10.3: Application of the Boundary Conditions to a Plane Interface

  • Page ID
    22722
  • Returning to the problem of a wave incident on a plane interface as shown in Figure (10.1.1), one could satisfy the boundary condition on \(vec E\) by choosing the amplitude of the wave transmitted into the right half-space to be A= E0 for z=0, where E0 is the amplitude of the incident wave. This choice would, however, produce a discontinuity in Hy at the boundary because the ratio of Hy/Ex is different in the region z0. In order to match both Ex and Hy inside and outside the boundary it is necessary to assume that the oscillating dipoles in the material to the right of z=0 give rise to a reflected wave, so that for z<0, in the vacuum in this example, one has

    \[\text{E}_{\text{x}}=\text{E}_{0} \exp (i[\text{kz}-\omega \text{t}])+\text{E}_{\text{R}} \exp (-i[\text{kz}+\omega \text{t}]) , \label{10.26}\]

    and, since

    \[ \text{H}_{\text{y}}=\frac{1}{i \omega \mu_{0}} \frac{\partial \text{E}_{\text{x}}}{\partial \text{z}}, \nonumber \]

    \[\text{H}_{\text{y}}=\sqrt{\frac{\epsilon_{0}}{\mu_{0}}}\left(\text{E}_{0} \exp (i[\text{kz}-\omega \text{t}])-\text{E}_{\text{R}} \exp (-i[\text{kz}+\omega \text{t}])\right) , \label{10.27}\]

    where k = ω/c.

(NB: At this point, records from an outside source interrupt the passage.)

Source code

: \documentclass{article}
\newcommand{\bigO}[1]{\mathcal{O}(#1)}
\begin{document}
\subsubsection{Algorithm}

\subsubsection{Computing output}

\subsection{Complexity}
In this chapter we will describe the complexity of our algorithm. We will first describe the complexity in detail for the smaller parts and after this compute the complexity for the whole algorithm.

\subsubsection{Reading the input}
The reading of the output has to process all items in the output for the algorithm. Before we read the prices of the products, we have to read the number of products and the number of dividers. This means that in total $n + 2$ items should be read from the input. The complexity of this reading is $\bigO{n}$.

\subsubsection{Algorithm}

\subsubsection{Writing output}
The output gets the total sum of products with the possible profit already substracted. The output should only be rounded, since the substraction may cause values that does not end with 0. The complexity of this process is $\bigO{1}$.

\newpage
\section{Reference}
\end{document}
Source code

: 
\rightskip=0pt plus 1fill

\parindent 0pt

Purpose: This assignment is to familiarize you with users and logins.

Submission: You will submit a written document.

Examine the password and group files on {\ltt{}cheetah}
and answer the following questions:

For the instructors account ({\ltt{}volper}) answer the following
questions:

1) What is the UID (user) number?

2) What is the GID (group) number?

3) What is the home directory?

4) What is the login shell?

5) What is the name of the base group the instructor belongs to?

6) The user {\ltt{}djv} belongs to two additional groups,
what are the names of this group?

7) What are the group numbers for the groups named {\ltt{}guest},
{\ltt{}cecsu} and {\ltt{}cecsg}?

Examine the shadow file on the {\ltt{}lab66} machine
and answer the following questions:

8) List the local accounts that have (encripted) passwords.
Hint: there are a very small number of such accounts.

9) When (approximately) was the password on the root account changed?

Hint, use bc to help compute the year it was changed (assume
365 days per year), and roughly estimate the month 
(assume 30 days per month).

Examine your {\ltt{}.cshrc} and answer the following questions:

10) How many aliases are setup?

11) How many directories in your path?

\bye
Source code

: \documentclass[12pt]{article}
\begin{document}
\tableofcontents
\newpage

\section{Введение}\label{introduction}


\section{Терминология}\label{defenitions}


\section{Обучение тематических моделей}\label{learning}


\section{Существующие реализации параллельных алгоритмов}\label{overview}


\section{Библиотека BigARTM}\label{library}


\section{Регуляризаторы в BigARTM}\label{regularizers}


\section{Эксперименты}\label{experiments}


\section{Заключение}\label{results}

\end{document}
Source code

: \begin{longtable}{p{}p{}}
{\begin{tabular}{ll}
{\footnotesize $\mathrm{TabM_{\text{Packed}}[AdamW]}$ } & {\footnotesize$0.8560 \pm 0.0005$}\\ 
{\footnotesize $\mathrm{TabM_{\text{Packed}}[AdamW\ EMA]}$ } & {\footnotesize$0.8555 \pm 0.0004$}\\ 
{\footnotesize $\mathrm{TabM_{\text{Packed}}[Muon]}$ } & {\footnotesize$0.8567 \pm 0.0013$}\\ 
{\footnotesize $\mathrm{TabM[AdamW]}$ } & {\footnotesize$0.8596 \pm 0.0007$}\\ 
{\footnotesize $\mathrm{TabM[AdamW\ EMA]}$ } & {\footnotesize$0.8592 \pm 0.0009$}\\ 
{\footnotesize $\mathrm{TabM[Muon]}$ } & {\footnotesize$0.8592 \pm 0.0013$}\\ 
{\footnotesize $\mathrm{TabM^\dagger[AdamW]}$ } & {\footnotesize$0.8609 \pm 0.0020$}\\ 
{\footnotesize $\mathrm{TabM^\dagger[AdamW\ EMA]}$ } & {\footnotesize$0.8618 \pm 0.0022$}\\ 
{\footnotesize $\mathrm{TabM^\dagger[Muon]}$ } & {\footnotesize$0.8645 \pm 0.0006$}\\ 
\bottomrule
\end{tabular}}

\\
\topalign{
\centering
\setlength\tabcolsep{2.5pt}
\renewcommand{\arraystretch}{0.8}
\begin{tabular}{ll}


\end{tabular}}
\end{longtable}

In Equation (\ref{10.26}) ER is the amplitude of the reflected wave, as yet undetermined. Notice the change in sign of the space part of the reflected wave phasor; this sign change is required because the reflected wave must propagate towards the left i.e. towards z=−∞. The expression for the magnetic field Hy is obtained from applying Maxwell’s equation (10.1.3) to Equation (\ref{10.26}). From Equations (\ref{10.26}) and (\ref{10.27}) one obtains on the vacuum side of the interface at z=0

    \[\begin{align}
    \text{E}_{\text{x}}(0)&=\left(\text{E}_{0}+\text{E}_{\text{R}}\right) \exp (-i \omega \text{t}) \label{10.28} \\
    \text{H}_{\text{y}}(0)&=\sqrt{\frac{\epsilon_{0}}{\mu_{0}}}\left(\text{E}_{0}-\text{E}_{\text{R}}\right) \exp (-i \omega \text{t}). \nonumber
    \end{align}\]

    On the material side of the interface at z=0 one has

    \[\begin{align}
    \text{E}_{\text{x}}(0)&=\text{A} \exp (-i \omega \text{t}) \label{10.29}\\
    \text{H}_{\text{y}}(0)&=\sqrt{\frac{\epsilon_{0}}{\mu_{0}}}(\text{n}+i \kappa) \text{A} \exp (-i \omega \text{t}). \nonumber
    \end{align}\]

    Apply the boundary conditions that Ex and Hy must be continuous through the boundary at z=0 to obtain

    \[\text{E}_{0}+\text{E}_{\text{R}}=\text{A} \nonumber \]

    and

    \[\text{E}_{0}-\text{E}_{\text{R}}=(\text{n}+i \kappa) \text{A} . \nonumber \]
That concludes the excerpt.